ASSIGNMENT: Reproduce word for word the lines between those holding "- 扩展性: 屏蔽actor通信细节，统一本地actor和远程actor的通信方式，进而提供分布式支持" and "- Actor中实体和通信介", inclusive, and nothing else from the data below.

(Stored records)
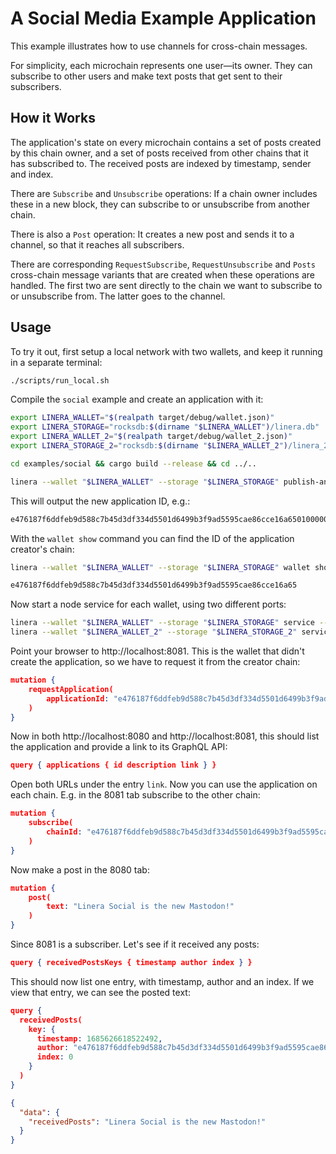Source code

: <!-- cargo-rdme start -->

# A Social Media Example Application

This example illustrates how to use channels for cross-chain messages.

For simplicity, each microchain represents one user—its owner. They can subscribe to other
users and make text posts that get sent to their subscribers.

## How it Works

The application's state on every microchain contains a set of posts created by this chain
owner, and a set of posts received from other chains that it has subscribed to. The
received posts are indexed by timestamp, sender and index.

There are `Subscribe` and `Unsubscribe` operations: If a chain owner includes these in a
new block, they can subscribe to or unsubscribe from another chain.

There is also a `Post` operation: It creates a new post and sends it to a channel, so that
it reaches all subscribers.

There are corresponding `RequestSubscribe`, `RequestUnsubscribe` and `Posts` cross-chain
message variants that are created when these operations are handled. The first two are
sent directly to the chain we want to subscribe to or unsubscribe from. The latter goes
to the channel.

## Usage

To try it out, first setup a local network with two wallets, and keep it running in a
separate terminal:

```bash
./scripts/run_local.sh
```

Compile the `social` example and create an application with it:

```bash
export LINERA_WALLET="$(realpath target/debug/wallet.json)"
export LINERA_STORAGE="rocksdb:$(dirname "$LINERA_WALLET")/linera.db"
export LINERA_WALLET_2="$(realpath target/debug/wallet_2.json)"
export LINERA_STORAGE_2="rocksdb:$(dirname "$LINERA_WALLET_2")/linera_2.db"

cd examples/social && cargo build --release && cd ../..

linera --wallet "$LINERA_WALLET" --storage "$LINERA_STORAGE" publish-and-create examples/target/wasm32-unknown-unknown/release/social_{contract,service}.wasm
```

This will output the new application ID, e.g.:

```rust
e476187f6ddfeb9d588c7b45d3df334d5501d6499b3f9ad5595cae86cce16a65010000000000000001000000e476187f6ddfeb9d588c7b45d3df334d5501d6499b3f9ad5595cae86cce16a65030000000000000000000000
```

With the `wallet show` command you can find the ID of the application creator's chain:

```bash
linera --wallet "$LINERA_WALLET" --storage "$LINERA_STORAGE" wallet show
```

```rust
e476187f6ddfeb9d588c7b45d3df334d5501d6499b3f9ad5595cae86cce16a65
```


Now start a node service for each wallet, using two different ports:

```bash
linera --wallet "$LINERA_WALLET" --storage "$LINERA_STORAGE" service --port 8080 &
linera --wallet "$LINERA_WALLET_2" --storage "$LINERA_STORAGE_2" service --port 8081 &
```

Point your browser to http://localhost:8081. This is the wallet that didn't create the
application, so we have to request it from the creator chain:

```json
mutation {
    requestApplication(
        applicationId: "e476187f6ddfeb9d588c7b45d3df334d5501d6499b3f9ad5595cae86cce16a65010000000000000001000000e476187f6ddfeb9d588c7b45d3df334d5501d6499b3f9ad5595cae86cce16a65030000000000000000000000"
    )
}
```

Now in both http://localhost:8080 and http://localhost:8081, this should list the
application and provide a link to its GraphQL API:

```json
query { applications { id description link } }
```

Open both URLs under the entry `link`. Now you can use the application on each chain.
E.g. in the 8081 tab subscribe to the other chain:

```json
mutation {
    subscribe(
        chainId: "e476187f6ddfeb9d588c7b45d3df334d5501d6499b3f9ad5595cae86cce16a65"
    )
}
```

Now make a post in the 8080 tab:

```json
mutation {
    post(
        text: "Linera Social is the new Mastodon!"
    )
}
```

Since 8081 is a subscriber. Let's see if it received any posts:

```json
query { receivedPostsKeys { timestamp author index } }
```

This should now list one entry, with timestamp, author and an index. If we view that
entry, we can see the posted text:

```json
query {
  receivedPosts(
    key: {
      timestamp: 1685626618522492,
      author: "e476187f6ddfeb9d588c7b45d3df334d5501d6499b3f9ad5595cae86cce16a65",
      index: 0
    }
  )
}
```

```json
{
  "data": {
    "receivedPosts": "Linera Social is the new Mastodon!"
  }
}
```

<!-- cargo-rdme end -->
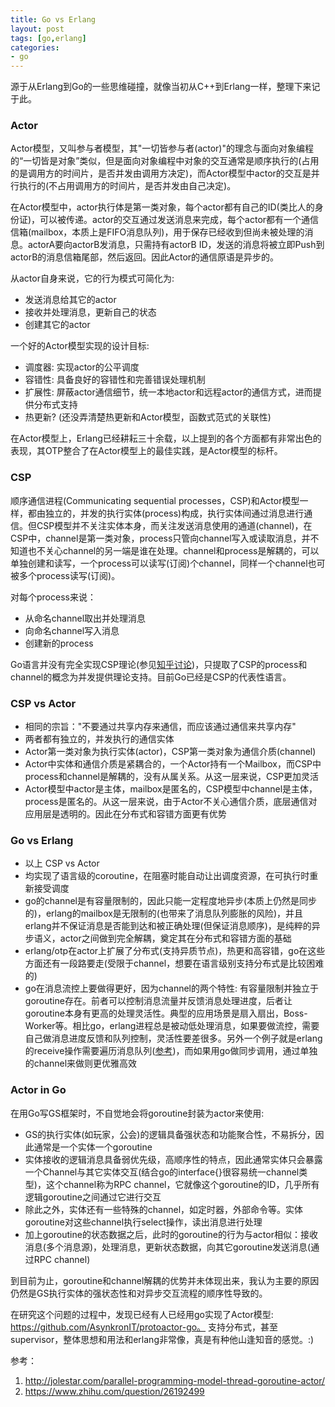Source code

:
 ```yaml
---
title: Go vs Erlang
layout: post
tags: [go,erlang]
categories:
- go
---
```


源于从Erlang到Go的一些思维碰撞，就像当初从C++到Erlang一样，整理下来记于此。

### Actor

Actor模型，又叫参与者模型，其"一切皆参与者(actor)"的理念与面向对象编程的“一切皆是对象”类似，但是面向对象编程中对象的交互通常是顺序执行的(占用的是调用方的时间片，是否并发由调用方决定)，而Actor模型中actor的交互是并行执行的(不占用调用方的时间片，是否并发由自己决定)。

在Actor模型中，actor执行体是第一类对象，每个actor都有自己的ID(类比人的身份证)，可以被传递。actor的交互通过发送消息来完成，每个actor都有一个通信信箱(mailbox，本质上是FIFO消息队列)，用于保存已经收到但尚未被处理的消息。actorA要向actorB发消息，只需持有actorB ID，发送的消息将被立即Push到actorB的消息信箱尾部，然后返回。因此Actor的通信原语是异步的。

<!--more-->

从actor自身来说，它的行为模式可简化为:

- 发送消息给其它的actor
- 接收并处理消息，更新自己的状态
- 创建其它的actor

一个好的Actor模型实现的设计目标:

- 调度器: 实现actor的公平调度
- 容错性: 具备良好的容错性和完善错误处理机制
- 扩展性: 屏蔽actor通信细节，统一本地actor和远程actor的通信方式，进而提供分布式支持
- 热更新? (还没弄清楚热更新和Actor模型，函数式范式的关联性)

在Actor模型上，Erlang已经耕耘三十余载，以上提到的各个方面都有非常出色的表现，其OTP整合了在Actor模型上的最佳实践，是Actor模型的标杆。

### CSP

顺序通信进程(Communicating sequential processes，CSP)和Actor模型一样，都由独立的，并发的执行实体(process)构成，执行实体间通过消息进行通信。但CSP模型并不关注实体本身，而关注发送消息使用的通道(channel)，在CSP中，channel是第一类对象，process只管向channel写入或读取消息，并不知道也不关心channel的另一端是谁在处理。channel和process是解耦的，可以单独创建和读写，一个process可以读写(订阅)个channel，同样一个channel也可被多个process读写(订阅)。

对每个process来说：

- 从命名channel取出并处理消息
- 向命名channel写入消息
- 创建新的process

Go语言并没有完全实现CSP理论(参见[知乎讨论](https://www.zhihu.com/question/26192499))，只提取了CSP的process和channel的概念为并发提供理论支持。目前Go已经是CSP的代表性语言。

### CSP vs Actor

- 相同的宗旨："不要通过共享内存来通信，而应该通过通信来共享内存"
- 两者都有独立的，并发执行的通信实体
- Actor第一类对象为执行实体(actor)，CSP第一类对象为通信介质(channel)
- Actor中实体和通信介质是紧耦合的，一个Actor持有一个Mailbox，而CSP中process和channel是解耦的，没有从属关系。从这一层来说，CSP更加灵活
- Actor模型中actor是主体，mailbox是匿名的，CSP模型中channel是主体，process是匿名的。从这一层来说，由于Actor不关心通信介质，底层通信对应用层是透明的。因此在分布式和容错方面更有优势

### Go vs Erlang

- 以上 CSP vs Actor
- 均实现了语言级的coroutine，在阻塞时能自动让出调度资源，在可执行时重新接受调度
- go的channel是有容量限制的，因此只能一定程度地异步(本质上仍然是同步的)，erlang的mailbox是无限制的(也带来了消息队列膨胀的风险)，并且erlang并不保证消息是否能到达和被正确处理(但保证消息顺序)，是纯粹的异步语义，actor之间做到完全解耦，奠定其在分布式和容错方面的基础
- erlang/otp在actor上扩展了分布式(支持异质节点)，热更和高容错，go在这些方面还有一段路要走(受限于channel，想要在语言级别支持分布式是比较困难的)
- go在消息流控上要做得更好，因为channel的两个特性: 有容量限制并独立于goroutine存在。前者可以控制消息流量并反馈消息处理进度，后者让goroutine本身有更高的处理灵活性。典型的应用场景是扇入扇出，Boss-Worker等。相比go，erlang进程总是被动低处理消息，如果要做流控，需要自己做消息进度反馈和队列控制，灵活性要差很多。另外一个例子就是erlang的receive操作需要遍历消息队列([参考](http://www.jianshu.com/p/41f2e943c795))，而如果用go做同步调用，通过单独的channel来做则更优雅高效

### Actor in Go 

在用Go写GS框架时，不自觉地会将goroutine封装为actor来使用:

- GS的执行实体(如玩家，公会)的逻辑具备强状态和功能聚合性，不易拆分，因此通常是一个实体一个goroutine
- 实体接收的逻辑消息具备弱优先级，高顺序性的特点，因此通常实体只会暴露一个Channel与其它实体交互(结合go的interface{}很容易统一channel类型)，这个channel称为RPC channel，它就像这个goroutine的ID，几乎所有逻辑goroutine之间通过它进行交互
- 除此之外，实体还有一些特殊的channel，如定时器，外部命令等。实体goroutine对这些channel执行select操作，读出消息进行处理
- 加上goroutine的状态数据之后，此时的goroutine的行为与actor相似：接收消息(多个消息源)，处理消息，更新状态数据，向其它goroutine发送消息(通过RPC channel)

到目前为止，goroutine和channel解耦的优势并未体现出来，我认为主要的原因仍然是GS执行实体的强状态性和对异步交互流程的顺序性导致的。

在研究这个问题的过程中，发现已经有人已经用go实现了Actor模型: https://github.com/AsynkronIT/protoactor-go。 支持分布式，甚至supervisor，整体思想和用法和erlang非常像，真是有种他山逢知音的感觉。:)

参考：

1. http://jolestar.com/parallel-programming-model-thread-goroutine-actor/
2. https://www.zhihu.com/question/26192499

ANSWER:
- 扩展性: 屏蔽actor通信细节，统一本地actor和远程actor的通信方式，进而提供分布式支持
- 热更新? (还没弄清楚热更新和Actor模型，函数式范式的关联性)

在Actor模型上，Erlang已经耕耘三十余载，以上提到的各个方面都有非常出色的表现，其OTP整合了在Actor模型上的最佳实践，是Actor模型的标杆。

### CSP

顺序通信进程(Communicating sequential processes，CSP)和Actor模型一样，都由独立的，并发的执行实体(process)构成，执行实体间通过消息进行通信。但CSP模型并不关注实体本身，而关注发送消息使用的通道(channel)，在CSP中，channel是第一类对象，process只管向channel写入或读取消息，并不知道也不关心channel的另一端是谁在处理。channel和process是解耦的，可以单独创建和读写，一个process可以读写(订阅)个channel，同样一个channel也可被多个process读写(订阅)。

对每个process来说：

- 从命名channel取出并处理消息
- 向命名channel写入消息
- 创建新的process

Go语言并没有完全实现CSP理论(参见[知乎讨论](https://www.zhihu.com/question/26192499))，只提取了CSP的process和channel的概念为并发提供理论支持。目前Go已经是CSP的代表性语言。

### CSP vs Actor

- 相同的宗旨："不要通过共享内存来通信，而应该通过通信来共享内存"
- 两者都有独立的，并发执行的通信实体
- Actor第一类对象为执行实体(actor)，CSP第一类对象为通信介质(channel)
- Actor中实体和通信介质是紧耦合的，一个Actor持有一个Mailbox，而CSP中process和channel是解耦的，没有从属关系。从这一层来说，CSP更加灵活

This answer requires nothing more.